I took a quick walk past the front of the house. Everything looked the same as it had when I’d been here just forty-five minutes earlier. A hit of adrenaline radiated out from my gut. I went down the side street. All clear. I breathed slowly in and out, willing myself to stay calm, stay relaxed.
I hit the remote-control button and watched the door slowly ascend. I saw the car I had glimpsed earlier — a Mercedes, this one a full-sized sedan, black. The other space was empty, some oil and transmission fluid stains in the concrete. Obviously, there were ordinarily two cars parked here, and one of them was out now. My chances of finding Fukumoto alone would never be better. I stepped inside and hit the button again, and while the door descended, I pulled the gloves on, moved up to the wall alongside the door to the house, and got out the knife. I didn’t know where Fukumoto would be inside, or whether he would hear the garage door. But if he came out to investigate, I wanted to be ready.
The garage door closed, and I was suddenly enveloped in darkness. My eyes were used to the bright light outside, and it would take a few minutes for my night vision to kick in. Shit, I hadn’t thought of that. Well, nothing to do but wait. My heart was thudding and I concentrated on breathing slowly, in and out, managing my nervousness the way I had in combat.

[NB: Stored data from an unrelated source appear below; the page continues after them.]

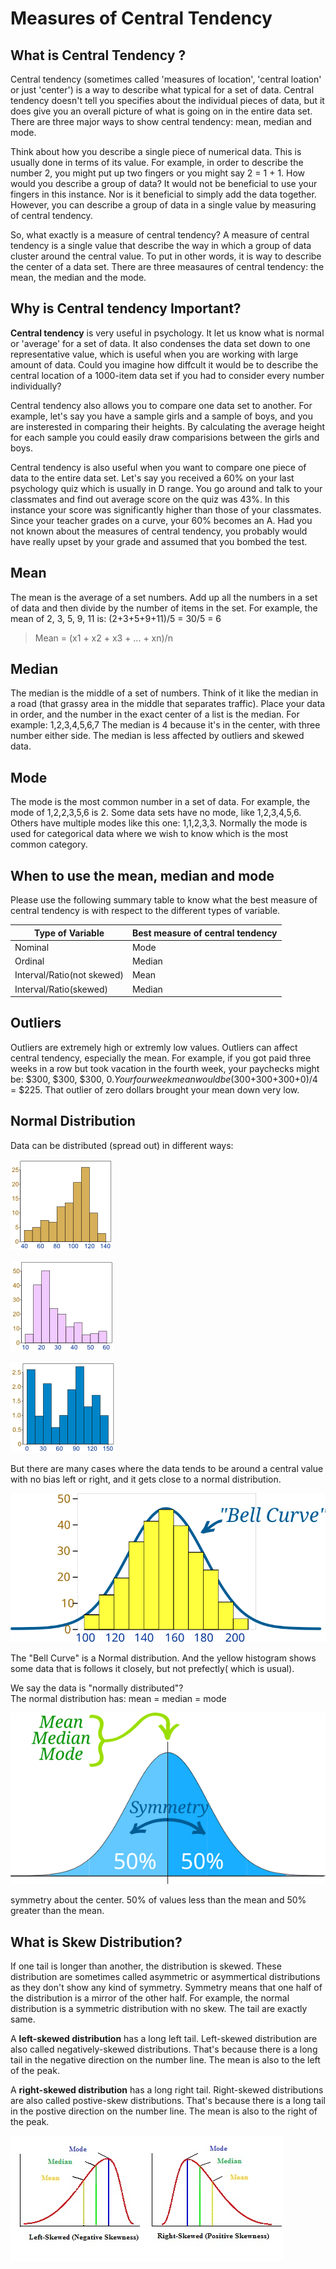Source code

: # Measures of Central Tendency

## What is Central Tendency ?
Central tendency (sometimes called 'measures of location', 'central loation' or just 'center') is a way to describe what typical for a set of data. Central tendency doesn't tell you specifies about the individual pieces of data, but it does give you an overall picture of what is going on in the entire data set. There are three major ways to show central tendency: mean, median and mode.

Think about how you describe a single piece of numerical data. This is usually done in terms of its value. For example, in order to describe the number 2, you might put up two fingers or you might say 2 = 1 + 1. How would you describe a group of data? It would not be beneficial to use your fingers in this instance. Nor is it beneficial to simply add the data together. However, you can describe a group of data in a single value by measuring of central tendency.

So, what exactly is a measure of central tendency? A measure of central tendency is a single value that describe the way in which a group of data cluster around the central value. To put in other words, it is way to describe the center of a data set. There are three measaures of central tendency: the mean, the median and the mode.

## Why is Central tendency Important?
**Central tendency** is very useful in psychology. It let us know what is normal or 'average' for a set of data. It also condenses the data set down to one representative value, which is useful when you are working with large amount of data. Could you imagine how diffcult it would be to describe the central location of a 1000-item data set if you had to consider every number individually?

Central tendency also allows you to compare one data set to another. For example, let's say you have a sample girls and a sample of boys, and you are insterested in comparing their heights. By calculating the average height for each sample you could easily draw comparisions between the girls and boys.

Central tendency is also useful when you want to compare one piece of data to the entire data set. Let's say you received a 60% on your last psychology quiz which is usually in D range. You go around and talk to your classmates and find out average score on the quiz was 43%. In this instance your score was significantly higher than those of your classmates. Since your teacher grades on a curve, your 60% becomes an A. Had you not known about the measures of central tendency, you probably would have really upset by your grade and assumed that you bombed the test.

## Mean
The mean is the average of a set numbers. Add up all the numbers in a set of data and then divide by the number of items in the set. For example, the mean of 2, 3, 5, 9, 11 is:
(2+3+5+9+11)/5 = 30/5 = 6

> Mean = (x1 + x2 + x3 + ... + xn)/n  

## Median
The median is the middle of a set of numbers. Think of it like the median in a road (that grassy area in the middle that separates traffic). Place your data in order, and the number in the exact center of a list is the median. For example: 1,2,3,4,5,6,7
The median is 4 because it's in the center, with three number either side. The median is less affected by outliers and skewed data. 

## Mode
The mode is the most common number in a set of data. For example, the mode of 1,2,2,3,5,6 is 2. Some data sets have no mode, like 1,2,3,4,5,6. Others have multiple modes like this one: 1,1,2,3,3. Normally the mode is used for categorical data where we wish to know which is the most common category.

## When to use the mean, median and mode
Please use the following summary table to know what the best measure of central tendency is with respect to the different types of variable.

|Type of Variable| Best measure of central tendency|
|----------------|---------------------------------|
|Nominal| Mode|
|Ordinal| Median|
|Interval/Ratio(not skewed)| Mean|
|Interval/Ratio(skewed) | Median|


## Outliers
Outliers are extremely high or extremly low values. Outliers can affect central tendency, especially the mean. For example, if you got paid three weeks in a row but took vacation in the fourth week, your paychecks might be: $300, $300, $300, $0. Your four week mean would be ($300+$300+$300+0)/4 = $225. That outlier of zero dollars brought your mean down very low.

## Normal Distribution
Data can be distributed (spread out) in different ways:

![It can be spread out more on the left](images/normal-distribution-skew-left.gif)

![It can be spread out more on the left](images/normal-distribution-skew-right.gif)

![It can be spread out more on the left](images/normal-distribution-random.gif)

But there are many cases where the data tends to be around a central value with no bias left or right, and it gets close to a normal distribution.

![Normal Distribution](images/normal-distribution-2.svg)

The "Bell Curve" is a Normal distribution. And the yellow histogram shows some data that is follows it closely, but not prefectly( which is usual).

We say the data is "normally distributed"?  
The normal distribution has:
mean = median = mode

![Normal Distribution](images/normal-distribution-1.svg)

symmetry about the center. 50% of values less than the mean and 50% greater than the mean.

## What is Skew Distribution?
If one tail is longer than another, the distribution is skewed. These distribution are sometimes called asymmetric or asymmertical distributions as they don't show any kind of symmetry. Symmetry means that one half of the distribution is a mirror of the other half. For example, the normal distribution is a symmetric distribution with no skew. The tail are exactly same.

A **left-skewed distribution** has a long left tail. Left-skewed distribution are also called negatively-skewed distributions. That's because there is a long tail in the negative direction on the number line. The mean is also to the left of the peak.

A **right-skewed distribution** has a long right tail. Right-skewed distributions are also called postive-skew distributions. That's because there is a long tail in the postive direction on the number line. The mean is also to the right of the peak.

![](images/pearson-mode-skewness.jpg)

There was actually a decent amount of light seeping in along the seams of the garage door, and it didn’t take long before I could make things out. Besides the Mercedes, there wasn’t much. Car wax and other cleaning products on a shelf. Weights, piled up in a corner and looking as though they hadn’t been used in years. Some tools hanging on the wall — screwdrivers, a saw, pliers. A nice-sized claw hammer.
I darted over to the wall, grabbed the hammer, and returned to my position alongside the door. Keeping the knife and the hammer in one hand, I tried the knob with the other, slowly and gently. I was expecting it to be locked, and was prepared to pick it. But I was pleasantly surprised when it turned.
I inhaled and exhaled deeply, then pulled the door open a crack. Snuck a quick peek, then jerked my head away. Fragments of a kitchen. Other than that, nothing. I looked again. No one was there. I opened the door a fraction wider and snuck another quick peek. Again, no one.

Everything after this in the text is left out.